Privatisation has brought about an entirely new competitive structure for the industry. At over 10 MW, customers will be entitled to contract supply ; at under 10 MW, they will be entitled to a tariff supply from the public electricity suppliers. At over 1 MW, customers are free to obtain supplies from any supplier, and from March 1994 those at over 100 KW will have that option. In March 1998, all customers will be free to seek alternative supplies. That will achieve a well-ordered phasing in of total competition, stabilising the market. PowerGen will testify to the fact that the present position is uniquely competitive.
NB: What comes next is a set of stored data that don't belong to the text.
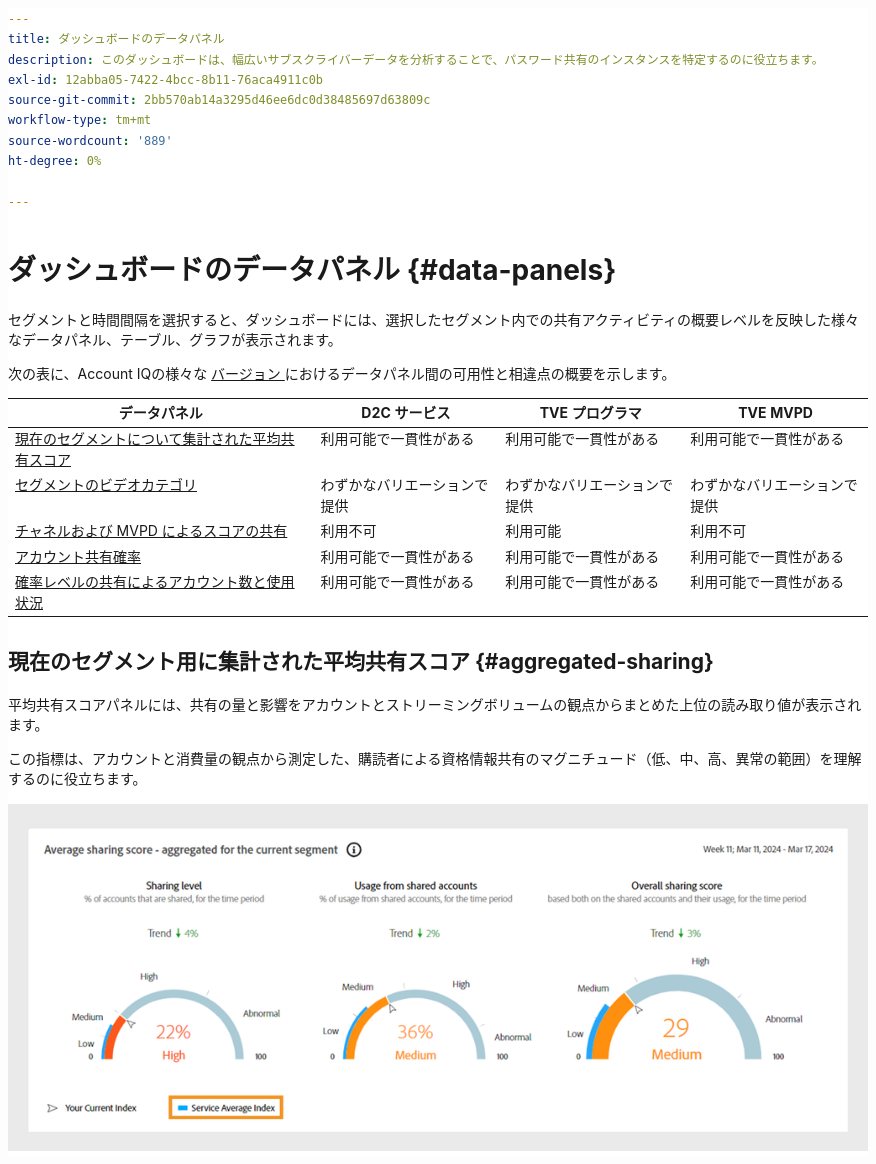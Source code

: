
 ```yaml
---
title: ダッシュボードのデータパネル
description: このダッシュボードは、幅広いサブスクライバーデータを分析することで、パスワード共有のインスタンスを特定するのに役立ちます。
exl-id: 12abba05-7422-4bcc-8b11-76aca4911c0b
source-git-commit: 2bb570ab14a3295d46ee6dc0d38485697d63809c
workflow-type: tm+mt
source-wordcount: '889'
ht-degree: 0%

---
```


# ダッシュボードのデータパネル {#data-panels}

セグメントと時間間隔を選択すると、ダッシュボードには、選択したセグメント内での共有アクティビティの概要レベルを反映した様々なデータパネル、テーブル、グラフが表示されます。

次の表に、Account IQの様々な [ バージョン ](/help/accountiq/versions-aiq.md) におけるデータパネル間の可用性と相違点の概要を示します。

| データパネル | D2C サービス | TVE プログラマ | TVE MVPD |
|---|---|---|---|
| [ 現在のセグメントについて集計された平均共有スコア ](#aggregated-sharing) | 利用可能で一貫性がある | 利用可能で一貫性がある | 利用可能で一貫性がある |
| [ セグメントのビデオカテゴリ ](#video-categories-segment) | わずかなバリエーションで提供 | わずかなバリエーションで提供 | わずかなバリエーションで提供 |
| [ チャネルおよび MVPD によるスコアの共有 ](#sharin-score-by-channels-and-mvpds) | 利用不可 | 利用可能 | 利用不可 |
| [ アカウント共有確率 ](#accounts-sharing-probability) | 利用可能で一貫性がある | 利用可能で一貫性がある | 利用可能で一貫性がある |
| [ 確率レベルの共有によるアカウント数と使用状況 ](#number-of-accounts-usage-sharing-probability) | 利用可能で一貫性がある | 利用可能で一貫性がある | 利用可能で一貫性がある |


## 現在のセグメント用に集計された平均共有スコア {#aggregated-sharing}

平均共有スコアパネルには、共有の量と影響をアカウントとストリーミングボリュームの観点からまとめた上位の読み取り値が表示されます。

この指標は、アカウントと消費量の観点から測定した、購読者による資格情報共有のマグニチュード（低、中、高、異常の範囲）を理解するのに役立ちます。

![](assets/aggregate-sharing-score.png)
Labour's energy policy is entirely irresponsible. If Labour had its way, electricity supplies would depend entirely on the coal industry, and we would be in hock to the National Union of Mineworkers. Not only do Labour Members ignore the need for security and diversity of supply ; they have shot themselves in the foot in the second part of the motion, which refers to the environment. I note that the motion, rather than dealing with the environment as a whole--as did the original version--confines itself to acid rain. Where is Labour's consideration of the problems of carbon dioxide and the greenhouse effect?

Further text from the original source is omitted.